Marie Eugenie delle Grazie an Ernst Haeckel, Großreifling, 16. August 1899
Groß-Reifling, 16. August 1899.
Hochverehrter Meister!
Als wäre die Sonne über Salò untergegangen – so ist mir, seit ich weiß, dass wir Sie nicht dort sehen werden. Vergebens sag’ ich mir vor, dass Ihr Aufenthalt in Ajaccio nicht nur unbedingt notwendig sei, sondern auch mir wieder neue Schönheiten und Geheimnisse der von Ihnen durchforschten Tiefen entschleiern werde. || Ich hab’ mich eben schon zu sehr gefreut; das ist’s, und das will nun überwunden werden.

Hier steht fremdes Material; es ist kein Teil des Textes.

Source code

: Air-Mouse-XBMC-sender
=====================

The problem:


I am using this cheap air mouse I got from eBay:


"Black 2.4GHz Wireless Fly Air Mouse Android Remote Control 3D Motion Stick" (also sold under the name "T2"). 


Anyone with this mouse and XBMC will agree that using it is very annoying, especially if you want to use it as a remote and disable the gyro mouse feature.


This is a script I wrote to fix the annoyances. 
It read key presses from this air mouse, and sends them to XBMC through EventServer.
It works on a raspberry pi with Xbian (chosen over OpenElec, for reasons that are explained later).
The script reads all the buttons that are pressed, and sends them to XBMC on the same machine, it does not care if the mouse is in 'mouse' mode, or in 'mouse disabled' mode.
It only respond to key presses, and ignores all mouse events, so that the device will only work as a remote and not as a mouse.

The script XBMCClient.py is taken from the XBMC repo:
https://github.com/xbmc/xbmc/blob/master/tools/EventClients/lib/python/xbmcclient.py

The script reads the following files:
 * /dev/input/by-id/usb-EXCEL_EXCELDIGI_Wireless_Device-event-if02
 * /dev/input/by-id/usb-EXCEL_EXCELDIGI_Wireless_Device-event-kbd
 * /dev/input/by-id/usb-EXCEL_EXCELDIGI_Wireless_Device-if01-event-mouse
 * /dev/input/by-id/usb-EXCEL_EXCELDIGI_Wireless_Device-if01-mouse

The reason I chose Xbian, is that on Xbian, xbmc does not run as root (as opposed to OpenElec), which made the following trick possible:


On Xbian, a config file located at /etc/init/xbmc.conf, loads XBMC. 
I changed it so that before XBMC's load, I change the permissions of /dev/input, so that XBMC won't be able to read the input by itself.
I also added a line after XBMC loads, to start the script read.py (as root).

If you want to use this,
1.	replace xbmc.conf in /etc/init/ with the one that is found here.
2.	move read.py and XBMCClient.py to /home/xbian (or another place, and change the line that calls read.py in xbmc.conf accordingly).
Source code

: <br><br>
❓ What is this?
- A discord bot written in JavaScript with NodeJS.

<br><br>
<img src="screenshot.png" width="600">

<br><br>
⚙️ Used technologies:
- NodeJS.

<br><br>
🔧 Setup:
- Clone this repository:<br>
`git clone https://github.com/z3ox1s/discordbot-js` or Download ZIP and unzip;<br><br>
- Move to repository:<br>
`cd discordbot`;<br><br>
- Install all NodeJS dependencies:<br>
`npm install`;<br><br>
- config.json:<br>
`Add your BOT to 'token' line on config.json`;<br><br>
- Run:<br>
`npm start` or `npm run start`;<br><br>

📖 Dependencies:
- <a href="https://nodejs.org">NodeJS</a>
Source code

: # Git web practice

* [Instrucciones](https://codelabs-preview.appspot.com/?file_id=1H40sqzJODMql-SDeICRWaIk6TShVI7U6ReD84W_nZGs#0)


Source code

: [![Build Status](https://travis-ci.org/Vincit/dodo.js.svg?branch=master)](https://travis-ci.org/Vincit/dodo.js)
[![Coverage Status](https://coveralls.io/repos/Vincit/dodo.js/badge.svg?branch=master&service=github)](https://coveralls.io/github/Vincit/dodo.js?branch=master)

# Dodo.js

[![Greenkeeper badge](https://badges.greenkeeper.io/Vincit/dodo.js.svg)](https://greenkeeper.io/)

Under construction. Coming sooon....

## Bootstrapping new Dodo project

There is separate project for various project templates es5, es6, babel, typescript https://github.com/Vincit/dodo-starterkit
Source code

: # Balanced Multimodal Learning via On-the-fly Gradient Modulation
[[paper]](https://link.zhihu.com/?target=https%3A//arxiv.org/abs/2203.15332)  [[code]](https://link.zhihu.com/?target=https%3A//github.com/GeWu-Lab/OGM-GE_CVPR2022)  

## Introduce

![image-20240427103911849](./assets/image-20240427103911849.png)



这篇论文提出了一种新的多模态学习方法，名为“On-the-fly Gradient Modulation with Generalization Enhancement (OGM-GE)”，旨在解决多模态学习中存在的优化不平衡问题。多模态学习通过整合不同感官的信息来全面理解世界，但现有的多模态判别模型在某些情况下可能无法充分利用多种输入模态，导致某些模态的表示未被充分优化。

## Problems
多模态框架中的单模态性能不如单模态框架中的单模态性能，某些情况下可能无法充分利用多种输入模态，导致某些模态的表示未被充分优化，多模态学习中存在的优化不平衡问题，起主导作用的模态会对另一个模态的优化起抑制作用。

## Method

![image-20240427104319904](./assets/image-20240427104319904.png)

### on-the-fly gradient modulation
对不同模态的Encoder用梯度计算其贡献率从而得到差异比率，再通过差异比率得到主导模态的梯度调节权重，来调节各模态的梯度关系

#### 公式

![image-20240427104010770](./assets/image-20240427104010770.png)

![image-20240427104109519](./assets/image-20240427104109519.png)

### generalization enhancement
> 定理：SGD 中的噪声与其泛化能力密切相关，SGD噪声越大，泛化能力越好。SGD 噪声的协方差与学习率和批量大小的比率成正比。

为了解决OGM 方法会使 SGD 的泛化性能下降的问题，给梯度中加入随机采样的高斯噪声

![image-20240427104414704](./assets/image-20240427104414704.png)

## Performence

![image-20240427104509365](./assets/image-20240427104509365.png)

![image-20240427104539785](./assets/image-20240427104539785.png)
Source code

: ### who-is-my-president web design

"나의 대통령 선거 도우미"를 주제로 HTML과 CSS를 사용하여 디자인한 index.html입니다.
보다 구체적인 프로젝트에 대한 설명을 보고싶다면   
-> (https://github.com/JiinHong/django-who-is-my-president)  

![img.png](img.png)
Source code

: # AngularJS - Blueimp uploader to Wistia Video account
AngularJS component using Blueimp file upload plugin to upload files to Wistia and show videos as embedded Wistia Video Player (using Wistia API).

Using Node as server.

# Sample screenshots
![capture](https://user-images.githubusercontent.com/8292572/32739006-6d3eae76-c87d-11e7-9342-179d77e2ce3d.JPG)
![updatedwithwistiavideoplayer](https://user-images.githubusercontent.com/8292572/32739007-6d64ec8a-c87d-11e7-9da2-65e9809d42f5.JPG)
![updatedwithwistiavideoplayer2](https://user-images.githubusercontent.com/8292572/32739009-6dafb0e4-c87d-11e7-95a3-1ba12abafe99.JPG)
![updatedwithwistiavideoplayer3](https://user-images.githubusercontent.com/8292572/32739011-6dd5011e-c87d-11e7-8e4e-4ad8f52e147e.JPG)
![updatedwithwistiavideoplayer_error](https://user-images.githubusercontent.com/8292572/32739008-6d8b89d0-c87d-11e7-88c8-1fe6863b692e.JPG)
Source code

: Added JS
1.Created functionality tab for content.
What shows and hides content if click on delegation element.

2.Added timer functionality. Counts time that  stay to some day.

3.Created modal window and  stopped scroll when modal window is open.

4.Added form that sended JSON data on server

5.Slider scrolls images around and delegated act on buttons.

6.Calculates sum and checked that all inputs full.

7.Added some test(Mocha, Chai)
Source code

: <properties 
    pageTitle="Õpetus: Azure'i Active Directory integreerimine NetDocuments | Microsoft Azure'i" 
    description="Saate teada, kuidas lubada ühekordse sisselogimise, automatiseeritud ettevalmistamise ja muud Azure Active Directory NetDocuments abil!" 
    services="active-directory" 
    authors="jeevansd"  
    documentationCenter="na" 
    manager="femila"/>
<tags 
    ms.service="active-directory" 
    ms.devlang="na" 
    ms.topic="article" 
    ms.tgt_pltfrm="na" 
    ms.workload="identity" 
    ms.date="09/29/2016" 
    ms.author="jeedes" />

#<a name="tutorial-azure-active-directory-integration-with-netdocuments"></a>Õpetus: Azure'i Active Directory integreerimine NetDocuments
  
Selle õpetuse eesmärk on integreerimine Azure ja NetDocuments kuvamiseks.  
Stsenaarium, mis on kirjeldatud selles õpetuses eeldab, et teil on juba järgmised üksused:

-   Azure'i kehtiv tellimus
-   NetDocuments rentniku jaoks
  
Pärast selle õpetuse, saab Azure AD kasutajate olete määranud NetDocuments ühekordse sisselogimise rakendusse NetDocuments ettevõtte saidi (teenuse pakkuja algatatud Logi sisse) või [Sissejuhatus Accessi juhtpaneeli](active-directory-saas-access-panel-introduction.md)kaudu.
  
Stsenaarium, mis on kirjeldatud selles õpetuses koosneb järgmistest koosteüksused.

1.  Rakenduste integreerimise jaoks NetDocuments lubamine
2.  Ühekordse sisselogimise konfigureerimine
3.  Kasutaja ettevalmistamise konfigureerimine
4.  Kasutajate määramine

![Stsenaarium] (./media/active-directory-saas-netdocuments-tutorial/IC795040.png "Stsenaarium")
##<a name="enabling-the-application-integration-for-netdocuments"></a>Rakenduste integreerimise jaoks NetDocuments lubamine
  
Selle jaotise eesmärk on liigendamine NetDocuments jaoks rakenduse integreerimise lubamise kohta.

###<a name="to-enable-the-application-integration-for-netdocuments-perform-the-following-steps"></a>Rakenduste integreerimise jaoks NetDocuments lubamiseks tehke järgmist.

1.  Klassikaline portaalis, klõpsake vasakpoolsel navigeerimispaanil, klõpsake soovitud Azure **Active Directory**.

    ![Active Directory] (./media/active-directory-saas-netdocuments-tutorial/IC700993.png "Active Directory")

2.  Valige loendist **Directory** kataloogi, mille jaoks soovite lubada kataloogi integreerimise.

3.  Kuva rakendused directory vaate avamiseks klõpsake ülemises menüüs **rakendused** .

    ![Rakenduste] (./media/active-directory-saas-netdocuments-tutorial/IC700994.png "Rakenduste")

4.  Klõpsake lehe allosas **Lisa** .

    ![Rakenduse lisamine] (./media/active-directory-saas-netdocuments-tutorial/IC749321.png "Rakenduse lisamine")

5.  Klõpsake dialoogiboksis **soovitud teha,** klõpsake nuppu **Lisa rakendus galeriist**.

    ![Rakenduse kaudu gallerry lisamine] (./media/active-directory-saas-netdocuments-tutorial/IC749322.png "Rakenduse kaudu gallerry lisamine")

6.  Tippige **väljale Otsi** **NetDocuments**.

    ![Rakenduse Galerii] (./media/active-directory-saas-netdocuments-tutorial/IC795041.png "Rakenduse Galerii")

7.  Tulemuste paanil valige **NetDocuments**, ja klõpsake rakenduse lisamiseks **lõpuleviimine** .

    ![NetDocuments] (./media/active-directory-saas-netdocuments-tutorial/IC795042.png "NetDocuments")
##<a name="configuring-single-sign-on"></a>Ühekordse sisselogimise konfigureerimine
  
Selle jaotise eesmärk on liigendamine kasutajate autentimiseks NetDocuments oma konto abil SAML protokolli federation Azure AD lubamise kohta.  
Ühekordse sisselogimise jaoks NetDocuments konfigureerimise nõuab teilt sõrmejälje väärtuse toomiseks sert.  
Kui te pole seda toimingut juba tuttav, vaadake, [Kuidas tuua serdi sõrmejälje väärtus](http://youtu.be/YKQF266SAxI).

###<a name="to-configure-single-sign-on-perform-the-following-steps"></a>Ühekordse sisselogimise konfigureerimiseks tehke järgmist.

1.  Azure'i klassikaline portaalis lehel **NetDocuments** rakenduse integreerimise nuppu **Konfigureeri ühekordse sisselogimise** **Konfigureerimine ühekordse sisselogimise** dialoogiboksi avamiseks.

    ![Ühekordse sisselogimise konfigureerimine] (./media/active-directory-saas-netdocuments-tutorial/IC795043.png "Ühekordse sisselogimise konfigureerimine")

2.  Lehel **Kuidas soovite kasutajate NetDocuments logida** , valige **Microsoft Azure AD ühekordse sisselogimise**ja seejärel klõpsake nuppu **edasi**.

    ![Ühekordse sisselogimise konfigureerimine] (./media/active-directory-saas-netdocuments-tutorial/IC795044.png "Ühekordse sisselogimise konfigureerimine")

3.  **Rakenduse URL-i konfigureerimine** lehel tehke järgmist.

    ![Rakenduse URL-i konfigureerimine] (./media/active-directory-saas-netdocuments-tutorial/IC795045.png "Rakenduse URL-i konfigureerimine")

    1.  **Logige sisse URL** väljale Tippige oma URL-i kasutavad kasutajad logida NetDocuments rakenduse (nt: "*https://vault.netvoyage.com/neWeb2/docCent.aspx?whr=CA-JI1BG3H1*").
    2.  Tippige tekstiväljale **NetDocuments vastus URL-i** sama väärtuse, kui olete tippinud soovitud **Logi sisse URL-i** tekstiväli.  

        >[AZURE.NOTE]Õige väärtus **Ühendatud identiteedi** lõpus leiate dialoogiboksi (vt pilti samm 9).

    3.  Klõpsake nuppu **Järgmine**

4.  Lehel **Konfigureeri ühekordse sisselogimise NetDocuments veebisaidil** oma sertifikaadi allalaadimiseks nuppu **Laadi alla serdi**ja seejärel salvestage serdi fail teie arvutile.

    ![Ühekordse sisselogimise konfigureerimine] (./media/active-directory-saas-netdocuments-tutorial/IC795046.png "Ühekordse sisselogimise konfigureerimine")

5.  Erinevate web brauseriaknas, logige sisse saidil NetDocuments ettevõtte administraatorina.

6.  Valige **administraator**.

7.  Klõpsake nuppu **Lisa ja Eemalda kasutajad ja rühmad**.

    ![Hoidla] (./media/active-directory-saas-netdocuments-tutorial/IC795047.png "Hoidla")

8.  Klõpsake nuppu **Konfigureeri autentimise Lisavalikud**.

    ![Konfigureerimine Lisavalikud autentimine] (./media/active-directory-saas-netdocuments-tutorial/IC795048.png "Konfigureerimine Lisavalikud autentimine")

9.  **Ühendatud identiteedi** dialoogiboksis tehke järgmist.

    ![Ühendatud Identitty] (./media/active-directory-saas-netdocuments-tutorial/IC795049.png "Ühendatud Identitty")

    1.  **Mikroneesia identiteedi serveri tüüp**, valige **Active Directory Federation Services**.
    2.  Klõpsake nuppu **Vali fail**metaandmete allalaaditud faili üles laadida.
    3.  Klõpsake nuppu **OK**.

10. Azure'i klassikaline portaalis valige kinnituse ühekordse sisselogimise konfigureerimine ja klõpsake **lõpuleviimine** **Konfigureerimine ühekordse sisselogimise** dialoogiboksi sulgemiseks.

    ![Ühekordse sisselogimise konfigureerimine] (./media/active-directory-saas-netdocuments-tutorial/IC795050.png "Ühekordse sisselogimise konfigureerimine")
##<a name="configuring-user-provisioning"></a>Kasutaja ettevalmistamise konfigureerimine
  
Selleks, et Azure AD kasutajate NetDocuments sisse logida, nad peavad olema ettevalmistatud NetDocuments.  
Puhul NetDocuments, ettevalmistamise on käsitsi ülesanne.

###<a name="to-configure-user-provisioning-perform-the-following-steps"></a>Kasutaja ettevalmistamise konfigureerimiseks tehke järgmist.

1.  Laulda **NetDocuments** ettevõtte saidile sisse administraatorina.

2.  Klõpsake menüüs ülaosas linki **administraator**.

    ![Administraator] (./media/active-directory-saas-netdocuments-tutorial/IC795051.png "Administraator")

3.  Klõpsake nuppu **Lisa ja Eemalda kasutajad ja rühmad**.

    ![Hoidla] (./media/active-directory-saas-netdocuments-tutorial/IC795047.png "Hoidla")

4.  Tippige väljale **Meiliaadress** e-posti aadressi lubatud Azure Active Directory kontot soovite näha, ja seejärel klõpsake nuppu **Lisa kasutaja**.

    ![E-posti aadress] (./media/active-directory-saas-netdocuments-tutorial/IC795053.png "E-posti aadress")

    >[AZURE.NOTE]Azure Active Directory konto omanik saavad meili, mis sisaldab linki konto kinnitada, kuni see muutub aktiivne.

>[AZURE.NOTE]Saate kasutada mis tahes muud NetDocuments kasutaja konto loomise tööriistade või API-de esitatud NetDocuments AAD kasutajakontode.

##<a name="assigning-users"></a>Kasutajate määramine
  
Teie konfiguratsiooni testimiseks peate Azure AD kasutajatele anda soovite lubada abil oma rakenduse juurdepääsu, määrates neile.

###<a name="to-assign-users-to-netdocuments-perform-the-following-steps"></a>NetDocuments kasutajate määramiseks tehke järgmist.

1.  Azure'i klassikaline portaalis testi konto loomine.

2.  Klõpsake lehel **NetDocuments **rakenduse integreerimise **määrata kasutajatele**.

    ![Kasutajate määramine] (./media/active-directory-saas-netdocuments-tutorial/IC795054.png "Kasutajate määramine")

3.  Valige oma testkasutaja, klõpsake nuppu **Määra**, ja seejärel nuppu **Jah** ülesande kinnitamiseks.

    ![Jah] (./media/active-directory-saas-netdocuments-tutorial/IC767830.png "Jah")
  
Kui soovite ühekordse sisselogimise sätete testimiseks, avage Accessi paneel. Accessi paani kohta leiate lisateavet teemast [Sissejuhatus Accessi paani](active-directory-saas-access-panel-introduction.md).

Und Freund Müllner war nicht weniger betrübt darüber, als ich. – Doch freut es mich innig, Sie wenigstens jetzt in blauen Fernen und damit all’ der Misère entrückt zu wissen, die der leidige Alltagskrimskrams oft so erdrückend auf und um uns zusammenhäuft. Ich denk’ mir Sie leise lächelnd, wenn Sie Ihr pelagisches Netz wieder in die Tiefe werfen. Und daneben warten Pinsel und Farben, um all’ den geheimnisvollen Zauber festzuhalten. ||
Sie fragen, hochverehrter Meister, ob Sie mir Ihr neuestes Werk nach Italien senden lassen sollen? Ich bitte Sie darum. Es wird mir Ihre Gegenwart, wenn auch nicht ersetzen, so doch imaginiren; und Sie dürfen Sich überzeugt halten, dass ich es nicht nur mit Begeisterung lesen, sondern auch nach allen Seiten hin klar zu durchdringen u. beurtheilen versuchen werde. Hoffentlich lassen Sie auch aus Corsica etwas hören von sich; und in Rom bitt’ ich Sie, an mich zu denken. Wir bleiben || vom 6–29 September in Salò, wo wir im „Hôtel Salò“ wohnen werden. Dann geht’s heim nach Wien; u. für mich neuen Schicksalen entgegen. Denn im Oktober, längstens November ist die Première meines Dramas „Schlagende Wetter“ am „Deutschen Volkstheater“, der im März die des „Schatten“ am Hofburgtheater (mit Josef Kainz in der Hauptrolle) folgt! – Nehmen Sie alle Wünsche auf Ihre sonnigen Bahnen, und seien Sie von uns beiden in alter Verehrung begrüßt, insbesondere aber von
Ihrer
ergebenen
M. E. delle Grazie.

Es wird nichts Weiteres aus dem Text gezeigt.